Logo_tialda_haartsen

Nederlandse basisschoolbesturen en gemeenten moeten veel sneller reageren met schoolsluitingen op het snel dalende aantal jonge kinderen in krimpregio’s. Het lang openhouden van relatief veel scholen is in crisistijd uiteindelijk niet eerlijk naar de bevolking. Dat stelt cultureel geograaf Tialda Haartsen van de Rijksuniversiteit Groningen. ‘Vooral in gemeenten met bevolkingskrimp kan het lang openhouden van scholen er toe leiden dat andere voorzieningen zoals bibliotheek of zwembad eerder dicht moeten of dat de OZB-belasting fors zal stijgen.’

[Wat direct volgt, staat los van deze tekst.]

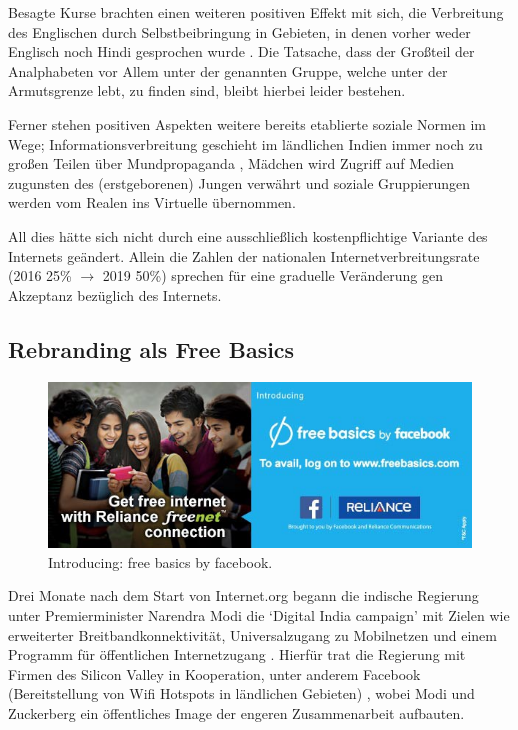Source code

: \documentclass{article}
\begin{document}
\medskip

Besagte Kurse brachten einen weiteren positiven Effekt mit sich, die Verbreitung des Englischen durch Selbstbeibringung in Gebieten, in denen vorher weder Englisch noch Hindi gesprochen wurde \parencite{empowermentThroughFacebook}. Die Tatsache, dass der Großteil der Analphabeten vor Allem unter der genannten Gruppe, welche unter der Armutsgrenze lebt, zu finden sind, bleibt hierbei leider bestehen.

\medskip

Ferner stehen positiven Aspekten weitere bereits etablierte soziale Normen im Wege; Informationsverbreitung geschieht im ländlichen Indien immer noch zu großen Teilen über Mundpropaganda \parencite[259]{everydayLife}, Mädchen wird Zugriff auf Medien zugunsten des (erstgeborenen) Jungen verwährt \parencite{empowermentThroughFacebook} und soziale Gruppierungen werden vom Realen ins Virtuelle übernommen.

\medskip

All dies hätte sich nicht durch eine ausschließlich kostenpflichtige Variante des Internets geändert.
Allein die Zahlen der nationalen Internetverbreitungsrate (2016 25\% $\to$ 2019 50\%) sprechen für eine graduelle Veränderung gen Akzeptanz bezüglich des Internets.

\subsection{Rebranding als Free Basics} \label{rebranding}

\begin{figure}[h!]
  \begin{center}
    \includegraphics[scale=0.6]{intro}
    \caption{Introducing: free basics by facebook\autocite{introFB}.}
  \end{center}
\end{figure}

Drei Monate nach dem Start von Internet.org begann die indische Regierung unter Premierminister Narendra Modi die `Digital India campaign' mit Zielen wie erweiterter Breitbandkonnektivität, Universalzugang zu Mobilnetzen und einem Programm für öffentlichen Internetzugang \parencite{digitalPillars}.
Hierfür trat die Regierung mit Firmen des Silicon Valley in Kooperation, unter anderem Facebook (Bereitstellung von Wifi Hotspots in ländlichen Gebieten) \parencite[254]{everydayLife},
wobei Modi und Zuckerberg ein öffentliches Image der engeren Zusammenarbeit aufbauten.
\end{document}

Demografische voorspellingen tonen dat het aantal jonge kinderen (4-12 jaar) in veel regio’s in Nederland tussen 2013 en 2020 tot soms wel dertig procent zal teruglopen. Die urgentie is groot in delen van Friesland, Groningen, de Achterhoek, Zeeland maar ook in het Groene Hart. Haartsen: ‘Het is het resultaat van een combinatie van relatief weinig vrouwen in de vruchtbare leeftijd en de economische crisis, die maakt dat het moment om kinderen te nemen wordt uitgesteld.’

Schoolsluitingen ingewikkeld
Het sluiten of laten fuseren van schoolvestigingen is in Nederland echter een ingewikkeld proces, dat grondwettelijk stevig verankerd is vanwege de vrijheid van onderwijs. De onderwijspraktijk worstelt daarom niet alleen met normen van zestig, tachtig of honderd leerlingen als minimum voor de levensvatbaarheid van een vestiging. Ook de vrijheid om onderwijs in overeenstemming met geloofsovertuiging aan te bieden, heeft - zelfs in dunbevolkte gebieden - tot een toename van het aantal basisscholen geleid.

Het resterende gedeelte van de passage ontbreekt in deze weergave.